Laboratory investigations were conducted to evaluate the effect of ultraviolet radiation components and solar radiation exposure as a function of time on the degradation of whole human blood DNA from the standpoint of forensic analysis. Ten μL of whole human male blood samples were exposed to UV-A, UV-B, UV-C, and solar radiation at 20 min intervals up to 120 min. Allele frequencies of 16 short tandem repeat (STR) markers were monitored by employing current forensic typing DNA techniques. The STR markers were grouped into high, medium, and low molecular weight categories.
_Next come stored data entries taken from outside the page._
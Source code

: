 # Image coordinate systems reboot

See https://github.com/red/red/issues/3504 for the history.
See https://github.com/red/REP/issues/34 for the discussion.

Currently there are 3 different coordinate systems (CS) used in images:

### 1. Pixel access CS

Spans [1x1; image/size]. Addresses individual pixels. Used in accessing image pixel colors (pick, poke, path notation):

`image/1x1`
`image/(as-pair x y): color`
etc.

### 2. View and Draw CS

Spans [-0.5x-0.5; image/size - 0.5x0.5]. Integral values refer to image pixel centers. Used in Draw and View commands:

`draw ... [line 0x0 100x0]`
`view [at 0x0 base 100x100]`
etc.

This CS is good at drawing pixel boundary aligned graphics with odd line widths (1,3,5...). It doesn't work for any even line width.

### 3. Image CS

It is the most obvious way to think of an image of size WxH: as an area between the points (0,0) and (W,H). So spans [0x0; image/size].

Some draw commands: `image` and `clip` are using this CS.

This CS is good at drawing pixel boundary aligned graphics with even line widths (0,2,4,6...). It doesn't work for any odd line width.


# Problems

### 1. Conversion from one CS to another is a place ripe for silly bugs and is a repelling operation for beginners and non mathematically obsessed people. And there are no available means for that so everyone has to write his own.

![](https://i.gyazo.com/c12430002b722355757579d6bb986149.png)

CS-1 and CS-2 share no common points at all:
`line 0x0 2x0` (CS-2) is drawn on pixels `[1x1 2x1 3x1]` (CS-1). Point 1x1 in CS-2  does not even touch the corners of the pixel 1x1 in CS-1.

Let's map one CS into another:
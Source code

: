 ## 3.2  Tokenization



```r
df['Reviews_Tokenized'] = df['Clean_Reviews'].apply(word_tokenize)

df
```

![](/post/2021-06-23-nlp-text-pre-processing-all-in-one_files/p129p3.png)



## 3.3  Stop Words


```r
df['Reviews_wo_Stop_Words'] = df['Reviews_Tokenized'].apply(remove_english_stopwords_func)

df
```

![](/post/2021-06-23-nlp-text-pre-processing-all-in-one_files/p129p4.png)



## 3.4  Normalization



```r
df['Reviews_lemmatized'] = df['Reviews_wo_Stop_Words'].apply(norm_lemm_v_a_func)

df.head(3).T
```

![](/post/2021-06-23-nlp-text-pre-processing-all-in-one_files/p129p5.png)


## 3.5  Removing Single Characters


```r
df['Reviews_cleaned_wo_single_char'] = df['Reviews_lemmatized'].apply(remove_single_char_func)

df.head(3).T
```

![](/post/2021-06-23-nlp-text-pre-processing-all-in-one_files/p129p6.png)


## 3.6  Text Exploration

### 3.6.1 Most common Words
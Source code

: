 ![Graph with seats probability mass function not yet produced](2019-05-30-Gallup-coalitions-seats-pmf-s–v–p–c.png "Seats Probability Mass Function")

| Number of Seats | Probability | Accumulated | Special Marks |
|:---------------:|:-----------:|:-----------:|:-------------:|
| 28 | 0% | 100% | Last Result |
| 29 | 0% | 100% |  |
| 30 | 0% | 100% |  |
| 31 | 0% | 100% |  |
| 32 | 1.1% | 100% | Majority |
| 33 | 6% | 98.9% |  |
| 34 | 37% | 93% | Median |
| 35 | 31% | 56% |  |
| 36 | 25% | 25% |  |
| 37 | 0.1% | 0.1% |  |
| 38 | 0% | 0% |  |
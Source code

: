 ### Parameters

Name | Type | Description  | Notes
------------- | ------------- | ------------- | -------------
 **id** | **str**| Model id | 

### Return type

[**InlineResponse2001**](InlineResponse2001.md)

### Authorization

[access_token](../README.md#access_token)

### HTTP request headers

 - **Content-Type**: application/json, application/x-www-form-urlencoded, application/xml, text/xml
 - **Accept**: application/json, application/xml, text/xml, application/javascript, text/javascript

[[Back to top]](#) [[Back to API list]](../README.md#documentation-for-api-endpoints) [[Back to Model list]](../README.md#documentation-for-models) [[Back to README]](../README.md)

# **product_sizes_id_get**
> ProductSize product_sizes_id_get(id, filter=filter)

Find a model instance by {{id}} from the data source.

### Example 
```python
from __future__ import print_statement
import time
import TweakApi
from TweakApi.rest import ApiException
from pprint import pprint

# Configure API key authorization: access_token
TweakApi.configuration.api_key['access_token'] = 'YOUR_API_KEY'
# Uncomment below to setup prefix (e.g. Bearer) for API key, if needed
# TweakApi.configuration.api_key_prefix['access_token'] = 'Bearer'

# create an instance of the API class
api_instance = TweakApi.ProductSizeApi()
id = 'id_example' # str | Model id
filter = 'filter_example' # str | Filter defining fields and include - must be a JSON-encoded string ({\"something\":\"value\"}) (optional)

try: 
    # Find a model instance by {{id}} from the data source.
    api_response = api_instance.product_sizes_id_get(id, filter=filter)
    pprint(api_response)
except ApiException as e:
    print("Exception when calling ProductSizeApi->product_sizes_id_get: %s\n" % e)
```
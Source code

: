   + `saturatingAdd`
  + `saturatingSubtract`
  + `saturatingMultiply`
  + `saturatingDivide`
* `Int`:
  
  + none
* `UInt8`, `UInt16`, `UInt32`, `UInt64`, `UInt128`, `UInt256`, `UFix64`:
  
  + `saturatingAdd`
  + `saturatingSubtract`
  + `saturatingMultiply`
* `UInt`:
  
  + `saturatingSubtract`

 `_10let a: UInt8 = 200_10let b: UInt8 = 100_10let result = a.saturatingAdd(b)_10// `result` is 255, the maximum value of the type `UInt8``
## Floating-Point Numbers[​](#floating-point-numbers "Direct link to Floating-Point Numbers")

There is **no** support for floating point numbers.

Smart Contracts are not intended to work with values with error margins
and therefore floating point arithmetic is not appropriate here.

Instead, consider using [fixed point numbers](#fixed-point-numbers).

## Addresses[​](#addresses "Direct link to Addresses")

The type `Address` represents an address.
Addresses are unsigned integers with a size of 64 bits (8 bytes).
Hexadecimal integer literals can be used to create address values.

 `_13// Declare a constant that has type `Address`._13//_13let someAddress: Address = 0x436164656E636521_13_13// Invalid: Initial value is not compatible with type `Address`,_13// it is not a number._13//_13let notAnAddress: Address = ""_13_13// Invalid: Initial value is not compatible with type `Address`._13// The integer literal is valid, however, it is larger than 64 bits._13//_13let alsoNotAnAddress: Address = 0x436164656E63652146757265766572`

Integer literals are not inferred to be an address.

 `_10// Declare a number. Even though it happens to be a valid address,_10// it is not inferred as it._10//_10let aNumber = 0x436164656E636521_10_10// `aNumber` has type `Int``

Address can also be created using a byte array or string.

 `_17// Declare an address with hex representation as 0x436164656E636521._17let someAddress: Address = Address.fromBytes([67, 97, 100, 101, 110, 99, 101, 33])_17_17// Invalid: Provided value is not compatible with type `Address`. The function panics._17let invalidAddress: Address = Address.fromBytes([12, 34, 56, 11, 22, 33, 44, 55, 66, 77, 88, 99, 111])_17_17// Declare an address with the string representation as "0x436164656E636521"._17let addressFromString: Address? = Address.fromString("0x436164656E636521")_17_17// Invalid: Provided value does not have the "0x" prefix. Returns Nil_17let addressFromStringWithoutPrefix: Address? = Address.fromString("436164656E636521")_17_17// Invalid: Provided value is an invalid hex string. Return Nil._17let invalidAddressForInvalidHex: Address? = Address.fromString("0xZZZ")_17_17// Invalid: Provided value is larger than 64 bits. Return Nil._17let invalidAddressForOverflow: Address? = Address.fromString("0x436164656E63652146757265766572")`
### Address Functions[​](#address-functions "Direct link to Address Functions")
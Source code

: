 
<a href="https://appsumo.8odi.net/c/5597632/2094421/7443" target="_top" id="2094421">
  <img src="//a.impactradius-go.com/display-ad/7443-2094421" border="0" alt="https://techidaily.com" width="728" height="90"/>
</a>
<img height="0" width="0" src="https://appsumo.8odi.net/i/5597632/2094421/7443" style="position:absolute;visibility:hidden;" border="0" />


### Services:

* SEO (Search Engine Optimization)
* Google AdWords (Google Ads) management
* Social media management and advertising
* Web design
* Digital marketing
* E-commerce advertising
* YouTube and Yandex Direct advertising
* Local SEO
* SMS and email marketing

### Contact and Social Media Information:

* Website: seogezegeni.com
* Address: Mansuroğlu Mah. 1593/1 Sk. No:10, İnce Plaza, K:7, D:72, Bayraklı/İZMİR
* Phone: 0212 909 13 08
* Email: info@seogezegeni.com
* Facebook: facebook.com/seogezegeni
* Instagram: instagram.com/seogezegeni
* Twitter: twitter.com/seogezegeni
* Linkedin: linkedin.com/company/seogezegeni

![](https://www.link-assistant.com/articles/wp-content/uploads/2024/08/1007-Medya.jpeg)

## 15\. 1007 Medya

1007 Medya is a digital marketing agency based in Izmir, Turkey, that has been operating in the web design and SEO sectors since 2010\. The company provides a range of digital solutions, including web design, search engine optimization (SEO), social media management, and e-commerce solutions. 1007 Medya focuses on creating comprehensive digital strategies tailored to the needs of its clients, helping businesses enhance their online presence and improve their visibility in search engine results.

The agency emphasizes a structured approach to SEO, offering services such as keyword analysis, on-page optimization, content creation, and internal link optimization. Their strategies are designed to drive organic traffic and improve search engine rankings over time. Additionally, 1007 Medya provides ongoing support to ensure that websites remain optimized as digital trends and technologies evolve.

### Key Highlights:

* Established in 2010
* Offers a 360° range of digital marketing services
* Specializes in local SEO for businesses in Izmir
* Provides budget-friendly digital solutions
Results revealed that even 20 min exposure to 4.89 eV UV-C photons (ʎ = 254 nm) with radiation intensity of 1200 μW/cm would degrade whole human male blood DNA samples significantly, making them unfit for human identification due to the breakdown of high molecular weight STRs. Exposure of blood samples to 4.11 eV UV-B photons (ʎ = 302 nm) with radiation intensity of 900 μW/cm resulted in complete degradation of high molecular weight STRs after 60 min. Partial breakdown of medium and low molecular weight STRs started after 80 min exposure. The degradation index (DI) values appear to show that the degradation of the DNA template molecule was relatively less in the low molecular weight DNA fragments as compared with high molecular weight DNA fragments. This finding indicates that genetic profiles obtained from whole human male blood exposed to this radiation for 60 min will give inconclusive results. Samples exposed up to 120 min to 3.40 eV UV-A photons (ʎ = 365 nm) and 3.10-3.94 eV photons of solar radiation did not appear to produce appreciable degradation in any of three molecular weight STRs in the whole human blood DNA samples.